> [Exercise aim] Set every line of the data down again exactly, and keep the pictures out.

Rendered images with source text
———
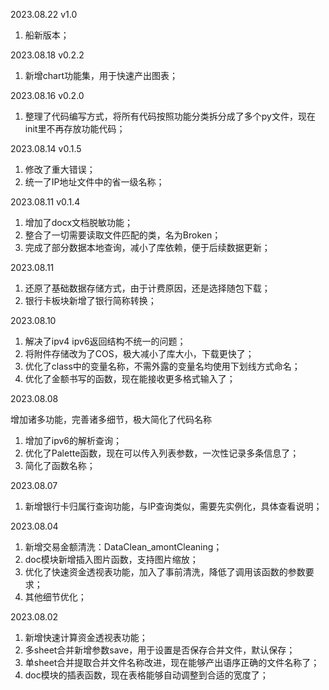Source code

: 2023.08.22 v1.0

1. 船新版本；

2023.08.18 v0.2.2

1. 新增chart功能集，用于快速产出图表；

2023.08.16 v0.2.0

1. 整理了代码编写方式，将所有代码按照功能分类拆分成了多个py文件，现在init里不再存放功能代码；

2023.08.14 v0.1.5

1. 修改了重大错误；
2. 统一了IP地址文件中的省一级名称；

2023.08.11 v0.1.4

1. 增加了docx文档脱敏功能；
1. 整合了一切需要读取文件匹配的类，名为Broken；
1. 完成了部分数据本地查询，减小了库依赖，便于后续数据更新；

2023.08.11

1. 还原了基础数据存储方式，由于计费原因，还是选择随包下载；
2. 银行卡板块新增了银行简称转换；

2023.08.10

1. 解决了ipv4 ipv6返回结构不统一的问题；
2. 将附件存储改为了COS，极大减小了库大小，下载更快了；
3. 优化了class中的变量名称，不需外露的变量名均使用下划线方式命名；
4. 优化了金额书写的函数，现在能接收更多格式输入了；

2023.08.08

增加诸多功能，完善诸多细节，极大简化了代码名称

1. 增加了ipv6的解析查询；
2. 优化了Palette函数，现在可以传入列表参数，一次性记录多条信息了；
3. 简化了函数名称；

2023.08.07

1. 新增银行卡归属行查询功能，与IP查询类似，需要先实例化，具体查看说明；

2023.08.04

1. 新增交易金额清洗：DataClean_amontCleaning；
2. doc模块新增插入图片函数，支持图片缩放；
3. 优化了快速资金透视表功能，加入了事前清洗，降低了调用该函数的参数要求；
4. 其他细节优化；

2023.08.02

1. 新增快速计算资金透视表功能；
2. 多sheet合并新增参数save，用于设置是否保存合并文件，默认保存；
3. 单sheet合并提取合并文件名称改进，现在能够产出语序正确的文件名称了；
4. doc模块的插表函数，现在表格能够自动调整到合适的宽度了；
———
> [Response to this exercise]
Source code

: 2023.08.22 v1.0

1. 船新版本；

2023.08.18 v0.2.2

1. 新增chart功能集，用于快速产出图表；

2023.08.16 v0.2.0

1. 整理了代码编写方式，将所有代码按照功能分类拆分成了多个py文件，现在init里不再存放功能代码；

2023.08.14 v0.1.5

1. 修改了重大错误；
2. 统一了IP地址文件中的省一级名称；

2023.08.11 v0.1.4

1. 增加了docx文档脱敏功能；
1. 整合了一切需要读取文件匹配的类，名为Broken；
1. 完成了部分数据本地查询，减小了库依赖，便于后续数据更新；

2023.08.11

1. 还原了基础数据存储方式，由于计费原因，还是选择随包下载；
2. 银行卡板块新增了银行简称转换；

2023.08.10

1. 解决了ipv4 ipv6返回结构不统一的问题；
2. 将附件存储改为了COS，极大减小了库大小，下载更快了；
3. 优化了class中的变量名称，不需外露的变量名均使用下划线方式命名；
4. 优化了金额书写的函数，现在能接收更多格式输入了；

2023.08.08

增加诸多功能，完善诸多细节，极大简化了代码名称

1. 增加了ipv6的解析查询；
2. 优化了Palette函数，现在可以传入列表参数，一次性记录多条信息了；
3. 简化了函数名称；

2023.08.07

1. 新增银行卡归属行查询功能，与IP查询类似，需要先实例化，具体查看说明；

2023.08.04

1. 新增交易金额清洗：DataClean_amontCleaning；
2. doc模块新增插入图片函数，支持图片缩放；
3. 优化了快速资金透视表功能，加入了事前清洗，降低了调用该函数的参数要求；
4. 其他细节优化；

2023.08.02

1. 新增快速计算资金透视表功能；
2. 多sheet合并新增参数save，用于设置是否保存合并文件，默认保存；
3. 单sheet合并提取合并文件名称改进，现在能够产出语序正确的文件名称了；
4. doc模块的插表函数，现在表格能够自动调整到合适的宽度了；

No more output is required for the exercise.